---
title: VibeThinker WebGPU Train + Hot-Swap LoRA
emoji: 🔥
colorFrom: red
colorTo: yellow
sdk: static
app_file: index.html
pinned: false
license: apache-2.0
models:
  - WeiboAI/VibeThinker-3B
short_description: In-browser WebGPU LoRA training + hot-swap (VibeThinker-3B)
---

# VibeThinker-3B · in-browser WebGPU training + hot-swap LoRA

A static Space that runs **VibeThinker-3B** entirely in your browser tab on a
custom **WebGPU int4 runtime** — no server, no upload, nothing leaves the page.

What it shows off:

- **WebGPU kernels** — int4 GEMV/GEMM, fused RMSNorm+QKV+RoPE, paged attention,
  f32 accumulation in f16 paths. The whole forward + backward stack is WGSL.
- **In-browser training** — fine-tune a LoRA adapter in the tab with a *real*
  backward pass + AdamW over the frozen int4 base (gradient checkpointing,
  f32 master weights). The guided demo teaches made-up facts in ~30s.
- **Hot-swap LoRA** — every trained adapter is saved locally (IndexedDB) and
  hot-swaps into inference instantly; export to `.safetensors` or re-load later.

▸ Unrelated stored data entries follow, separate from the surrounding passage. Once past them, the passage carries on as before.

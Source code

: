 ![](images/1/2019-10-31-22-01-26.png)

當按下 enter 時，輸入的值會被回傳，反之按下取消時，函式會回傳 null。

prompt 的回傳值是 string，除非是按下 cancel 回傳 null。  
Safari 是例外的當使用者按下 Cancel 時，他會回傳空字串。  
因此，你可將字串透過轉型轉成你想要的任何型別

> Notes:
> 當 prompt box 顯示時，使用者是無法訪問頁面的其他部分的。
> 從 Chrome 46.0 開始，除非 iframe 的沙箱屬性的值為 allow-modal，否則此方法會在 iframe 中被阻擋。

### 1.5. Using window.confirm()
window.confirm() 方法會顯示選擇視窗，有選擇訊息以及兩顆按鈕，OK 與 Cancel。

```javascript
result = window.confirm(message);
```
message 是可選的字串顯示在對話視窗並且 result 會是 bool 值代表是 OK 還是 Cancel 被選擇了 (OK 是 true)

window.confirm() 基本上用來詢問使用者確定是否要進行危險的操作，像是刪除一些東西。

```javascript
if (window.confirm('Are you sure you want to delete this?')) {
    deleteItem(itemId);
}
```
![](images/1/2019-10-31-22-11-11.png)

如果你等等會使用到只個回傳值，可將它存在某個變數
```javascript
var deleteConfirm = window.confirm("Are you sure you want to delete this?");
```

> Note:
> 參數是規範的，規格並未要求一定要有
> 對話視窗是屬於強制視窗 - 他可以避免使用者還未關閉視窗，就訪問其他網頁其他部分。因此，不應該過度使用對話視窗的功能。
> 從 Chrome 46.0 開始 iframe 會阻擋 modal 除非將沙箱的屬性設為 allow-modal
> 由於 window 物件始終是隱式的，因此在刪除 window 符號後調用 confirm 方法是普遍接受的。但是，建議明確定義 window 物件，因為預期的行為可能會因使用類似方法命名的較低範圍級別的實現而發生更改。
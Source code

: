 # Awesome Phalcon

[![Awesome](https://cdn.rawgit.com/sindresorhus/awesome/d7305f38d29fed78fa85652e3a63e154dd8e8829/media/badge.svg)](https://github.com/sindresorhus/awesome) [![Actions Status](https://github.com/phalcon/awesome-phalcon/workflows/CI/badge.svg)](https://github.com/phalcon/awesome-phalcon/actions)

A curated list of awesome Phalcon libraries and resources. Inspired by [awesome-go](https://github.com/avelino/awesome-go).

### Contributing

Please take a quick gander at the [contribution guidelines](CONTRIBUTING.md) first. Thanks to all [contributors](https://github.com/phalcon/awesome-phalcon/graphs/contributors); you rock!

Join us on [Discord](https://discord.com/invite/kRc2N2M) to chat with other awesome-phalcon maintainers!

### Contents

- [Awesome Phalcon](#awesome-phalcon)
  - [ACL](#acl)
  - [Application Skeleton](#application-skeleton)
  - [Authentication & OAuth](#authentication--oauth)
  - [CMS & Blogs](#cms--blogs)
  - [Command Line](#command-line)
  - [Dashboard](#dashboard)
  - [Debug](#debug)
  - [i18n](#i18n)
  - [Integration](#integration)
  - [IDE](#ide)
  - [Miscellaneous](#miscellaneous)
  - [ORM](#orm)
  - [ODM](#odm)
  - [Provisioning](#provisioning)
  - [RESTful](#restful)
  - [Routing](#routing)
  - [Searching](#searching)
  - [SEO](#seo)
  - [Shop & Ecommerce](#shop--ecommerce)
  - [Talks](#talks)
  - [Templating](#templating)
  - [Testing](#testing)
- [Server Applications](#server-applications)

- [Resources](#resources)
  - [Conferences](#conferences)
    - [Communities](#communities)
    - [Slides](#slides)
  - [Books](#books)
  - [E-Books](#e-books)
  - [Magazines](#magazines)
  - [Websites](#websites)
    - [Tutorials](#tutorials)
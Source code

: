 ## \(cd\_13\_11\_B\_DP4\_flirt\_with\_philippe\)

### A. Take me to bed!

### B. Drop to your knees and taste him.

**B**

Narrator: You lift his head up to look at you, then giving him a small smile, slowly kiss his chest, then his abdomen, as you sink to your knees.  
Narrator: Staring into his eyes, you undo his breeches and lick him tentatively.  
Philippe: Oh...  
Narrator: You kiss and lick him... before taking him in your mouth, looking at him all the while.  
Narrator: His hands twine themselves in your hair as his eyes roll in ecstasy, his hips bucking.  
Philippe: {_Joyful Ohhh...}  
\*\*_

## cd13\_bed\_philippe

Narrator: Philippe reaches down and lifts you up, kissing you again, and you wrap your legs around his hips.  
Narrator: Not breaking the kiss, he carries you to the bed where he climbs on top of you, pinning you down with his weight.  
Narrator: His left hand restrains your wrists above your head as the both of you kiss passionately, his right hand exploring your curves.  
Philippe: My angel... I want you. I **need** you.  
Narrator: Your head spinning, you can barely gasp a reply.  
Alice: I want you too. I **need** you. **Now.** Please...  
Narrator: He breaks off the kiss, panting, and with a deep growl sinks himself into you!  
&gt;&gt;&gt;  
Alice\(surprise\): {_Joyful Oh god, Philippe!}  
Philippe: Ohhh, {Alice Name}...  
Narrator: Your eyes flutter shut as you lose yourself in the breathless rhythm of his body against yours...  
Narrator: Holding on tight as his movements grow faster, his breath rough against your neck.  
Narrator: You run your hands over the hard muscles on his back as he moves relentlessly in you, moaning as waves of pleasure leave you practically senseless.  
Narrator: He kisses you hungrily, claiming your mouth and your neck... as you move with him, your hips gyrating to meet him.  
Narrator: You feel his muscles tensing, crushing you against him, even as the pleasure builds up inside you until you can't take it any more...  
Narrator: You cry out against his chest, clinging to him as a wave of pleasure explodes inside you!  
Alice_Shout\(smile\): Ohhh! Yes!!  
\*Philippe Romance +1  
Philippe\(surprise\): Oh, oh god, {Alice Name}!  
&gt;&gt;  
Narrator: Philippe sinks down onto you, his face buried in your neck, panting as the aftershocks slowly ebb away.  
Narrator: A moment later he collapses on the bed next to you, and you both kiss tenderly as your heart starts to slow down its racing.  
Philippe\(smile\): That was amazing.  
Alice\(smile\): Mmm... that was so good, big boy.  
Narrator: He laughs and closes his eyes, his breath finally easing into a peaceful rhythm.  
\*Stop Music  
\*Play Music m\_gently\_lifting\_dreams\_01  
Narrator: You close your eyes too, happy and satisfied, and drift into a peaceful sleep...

The model weights are streamed once from
[`WeiboAI/VibeThinker-3B`](https://huggingface.co/WeiboAI/VibeThinker-3B) on the
Hub and cached in your browser. A Space does **not** have to be tied to a model;
the model above is linked for discovery only.

> Requires a WebGPU-capable browser (recent Chrome/Edge; Safari Technology
> Preview). ~6 GB weights, one-time download.

Source: <https://github.com/maceip/vibethinker-webgpu-lora>